[SUPPLIED INFORMATION]

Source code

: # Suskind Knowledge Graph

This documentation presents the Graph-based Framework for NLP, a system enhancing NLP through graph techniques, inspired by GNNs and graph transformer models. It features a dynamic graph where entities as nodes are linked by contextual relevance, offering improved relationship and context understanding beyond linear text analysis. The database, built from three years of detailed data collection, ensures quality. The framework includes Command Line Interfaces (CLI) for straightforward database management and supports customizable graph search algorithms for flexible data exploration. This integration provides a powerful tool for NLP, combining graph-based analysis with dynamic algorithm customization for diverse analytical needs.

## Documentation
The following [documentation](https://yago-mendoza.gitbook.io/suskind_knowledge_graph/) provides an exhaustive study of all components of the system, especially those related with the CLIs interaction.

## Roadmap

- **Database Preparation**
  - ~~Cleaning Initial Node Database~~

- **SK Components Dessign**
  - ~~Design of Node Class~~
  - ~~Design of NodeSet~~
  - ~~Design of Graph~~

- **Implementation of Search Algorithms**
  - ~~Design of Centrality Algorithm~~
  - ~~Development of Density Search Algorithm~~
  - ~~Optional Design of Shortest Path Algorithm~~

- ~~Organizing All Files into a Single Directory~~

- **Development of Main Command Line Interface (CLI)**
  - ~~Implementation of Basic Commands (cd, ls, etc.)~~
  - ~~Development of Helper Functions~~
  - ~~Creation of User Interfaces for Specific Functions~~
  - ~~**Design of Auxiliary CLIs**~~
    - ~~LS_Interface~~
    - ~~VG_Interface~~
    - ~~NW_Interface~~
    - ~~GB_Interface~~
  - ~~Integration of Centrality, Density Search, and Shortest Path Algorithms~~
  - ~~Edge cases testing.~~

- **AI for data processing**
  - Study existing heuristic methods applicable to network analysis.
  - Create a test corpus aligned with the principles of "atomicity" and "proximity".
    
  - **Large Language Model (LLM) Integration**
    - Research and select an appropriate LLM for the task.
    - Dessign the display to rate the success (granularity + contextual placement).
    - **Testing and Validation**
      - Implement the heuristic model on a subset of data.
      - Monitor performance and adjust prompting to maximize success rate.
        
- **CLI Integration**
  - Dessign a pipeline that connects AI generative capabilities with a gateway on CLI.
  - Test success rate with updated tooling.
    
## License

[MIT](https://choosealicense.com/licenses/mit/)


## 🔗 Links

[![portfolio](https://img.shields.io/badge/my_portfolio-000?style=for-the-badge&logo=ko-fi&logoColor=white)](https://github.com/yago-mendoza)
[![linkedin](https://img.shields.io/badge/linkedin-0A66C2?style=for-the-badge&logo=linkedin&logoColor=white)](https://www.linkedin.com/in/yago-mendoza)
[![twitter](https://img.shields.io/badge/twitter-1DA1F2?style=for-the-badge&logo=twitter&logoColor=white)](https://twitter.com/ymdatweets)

[/SUPPLIED INFORMATION]

WORK TASK -> Every entry must be output again exactly as it was given.

ANSWER SECTION ->
Source code

: # Suskind Knowledge Graph

This documentation presents the Graph-based Framework for NLP, a system enhancing NLP through graph techniques, inspired by GNNs and graph transformer models. It features a dynamic graph where entities as nodes are linked by contextual relevance, offering improved relationship and context understanding beyond linear text analysis. The database, built from three years of detailed data collection, ensures quality. The framework includes Command Line Interfaces (CLI) for straightforward database management and supports customizable graph search algorithms for flexible data exploration. This integration provides a powerful tool for NLP, combining graph-based analysis with dynamic algorithm customization for diverse analytical needs.

## Documentation
The following [documentation](https://yago-mendoza.gitbook.io/suskind_knowledge_graph/) provides an exhaustive study of all components of the system, especially those related with the CLIs interaction.

## Roadmap

- **Database Preparation**
  - ~~Cleaning Initial Node Database~~

- **SK Components Dessign**
  - ~~Design of Node Class~~
  - ~~Design of NodeSet~~
  - ~~Design of Graph~~

- **Implementation of Search Algorithms**
  - ~~Design of Centrality Algorithm~~
  - ~~Development of Density Search Algorithm~~
  - ~~Optional Design of Shortest Path Algorithm~~

- ~~Organizing All Files into a Single Directory~~

- **Development of Main Command Line Interface (CLI)**
  - ~~Implementation of Basic Commands (cd, ls, etc.)~~
  - ~~Development of Helper Functions~~
  - ~~Creation of User Interfaces for Specific Functions~~
  - ~~**Design of Auxiliary CLIs**~~
    - ~~LS_Interface~~
    - ~~VG_Interface~~
    - ~~NW_Interface~~
    - ~~GB_Interface~~
  - ~~Integration of Centrality, Density Search, and Shortest Path Algorithms~~
  - ~~Edge cases testing.~~

- **AI for data processing**
  - Study existing heuristic methods applicable to network analysis.
  - Create a test corpus aligned with the principles of "atomicity" and "proximity".
    
  - **Large Language Model (LLM) Integration**
    - Research and select an appropriate LLM for the task.
    - Dessign the display to rate the success (granularity + contextual placement).
    - **Testing and Validation**
      - Implement the heuristic model on a subset of data.
      - Monitor performance and adjust prompting to maximize success rate.
        
- **CLI Integration**
  - Dessign a pipeline that connects AI generative capabilities with a gateway on CLI.
  - Test success rate with updated tooling.
    
## License

[MIT](https://choosealicense.com/licenses/mit/)


## 🔗 Links

[![portfolio](https://img.shields.io/badge/my_portfolio-000?style=for-the-badge&logo=ko-fi&logoColor=white)](https://github.com/yago-mendoza)
[![linkedin](https://img.shields.io/badge/linkedin-0A66C2?style=for-the-badge&logo=linkedin&logoColor=white)](https://www.linkedin.com/in/yago-mendoza)
[![twitter](https://img.shields.io/badge/twitter-1DA1F2?style=for-the-badge&logo=twitter&logoColor=white)](https://twitter.com/ymdatweets)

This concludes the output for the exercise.